I know what it takes. "A day at a time" means I have a responsibility to others, to God, and above all to myself to make the most of today. I know now that epochal, radical alteration of my life does not happen in an afternoon. I've spent 47 years looking for the quick fix. It's still easy for me to be impatient and discouraged. I haven't yet internalized that incremental effort and incremental change add up to big things.
So, all in all, I guess, this week has been a gentle nudge for me from HP. I've been a bit slack in putting recovery into practice in my life every day. It's not that I seem to be in immediate danger of deciding to get drunk today. It's more that I feel kind of fuzzy around the edges. It's hard for me to concentrate enough to write this, to identify and articulate feelings and thoughts. Not sharp, not focused -- kind of fuzzy.

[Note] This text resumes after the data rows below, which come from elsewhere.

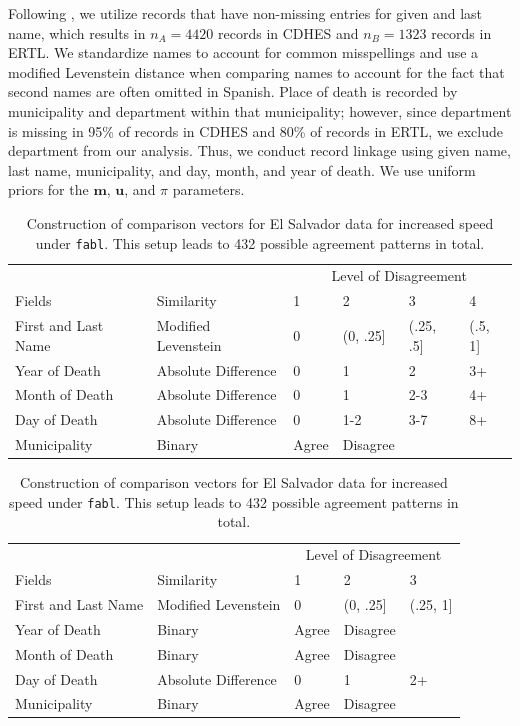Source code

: \documentclass[ba]{imsart}
\begin{document}
	Following \cite{sadinle_bayesian_2017}, we utilize records that have non-missing entries for given and last name, which results in $n_A = 4420$ records in CDHES and $n_B = 1323$ records in ERTL. We standardize names to account for common misspellings and use a modified Levenstein distance when comparing names to account for the fact that second names are often omitted in Spanish. Place of death is recorded by municipality and department within that municipality; however, since department is missing in 95\% of records in CDHES and 80\% of records in ERTL, we exclude department from our analysis. Thus, we conduct record linkage using given name, last name, municipality, and day, month, and year of death. We use uniform priors for the $\bm{m}$, $\bm{u}$, and $\pi$ parameters.
	
	\begin{table}[!t]
		\begin{tabular}[t]{llllll}
			\multicolumn{2}{c}{ } & \multicolumn{4}{c}{Level of Disagreement} \\
			\cline{3-6}
			Fields & Similarity & 1 & 2 & 3 & 4\\
			\hline
			First and Last Name & Modified Levenstein & 0 & (0, .25] & (.25, .5] & (.5, 1]\\
			Year of Death & Absolute Difference & 0 & 1 & 2 & 3+\\
			Month of Death & Absolute Difference & 0 & 1 & 2-3 & 4+\\
			Day of Death & Absolute Difference & 0 & 1-2 & 3-7 & 8+\\
			Municipality & Binary & Agree & Disagree &  & \\
			\hline
		\end{tabular}
		\caption{Construction of comparison vectors for El Salvador data resembling original implementation from \cite{sadinle_bayesian_2017}. This setup leads to 1875 possible agreement patterns in total.}\label{Tab:el_salvador_cutoffs_1}

		\centering
		\begin{tabular}[t]{lllll}
			\multicolumn{2}{c}{ } & \multicolumn{3}{c}{Level of Disagreement} \\
			\cline{3-5}
			Fields & Similarity & 1 & 2 & 3\\
			\hline
			First and Last Name & Modified Levenstein & 0 & (0, .25] & (.25, 1]\\
			Year of Death & Binary & Agree & Disagree & \\
			Month of Death & Binary & Agree & Disagree & \\
			Day of Death & Absolute Difference & 0 & 1 & 2+\\
			Municipality & Binary & Agree & Disagree & \\
			\hline
		\end{tabular}
		\caption{Construction of comparison vectors for El Salvador data for increased speed under \texttt{fabl}. This setup leads to 432 possible agreement patterns in total.}\label{Tab:el_salvador_cutoffs_2}
	\end{table}
\end{document}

I'm truly grateful for the experience, strength and hope I find in others' blogs. For instance, just in the past few days, Pepa, Scott, Blue, Dave, Trudge, and Lash have said things that expressed my own thoughts and feelings, so much better than I can myself. And this is just a sample, I could point to many others. I'm truly grateful, too, for the remarkable joy, pain, courage and growth of some bloggers in their first days of recovery, such as Steph, Grace, and Jane. Their journeys inspire me, and remind me how much I want, and believe I can have, the continuous renewal that a spiritually-centered recovery offers. The journeys of the "oldtimers" show me the result of that continuous renewal, and the good life that I want, and that I believe I can have.
Heard at last night's meeting: "Recovery is not for those who want it, nor for those who need it. It's for those who work it."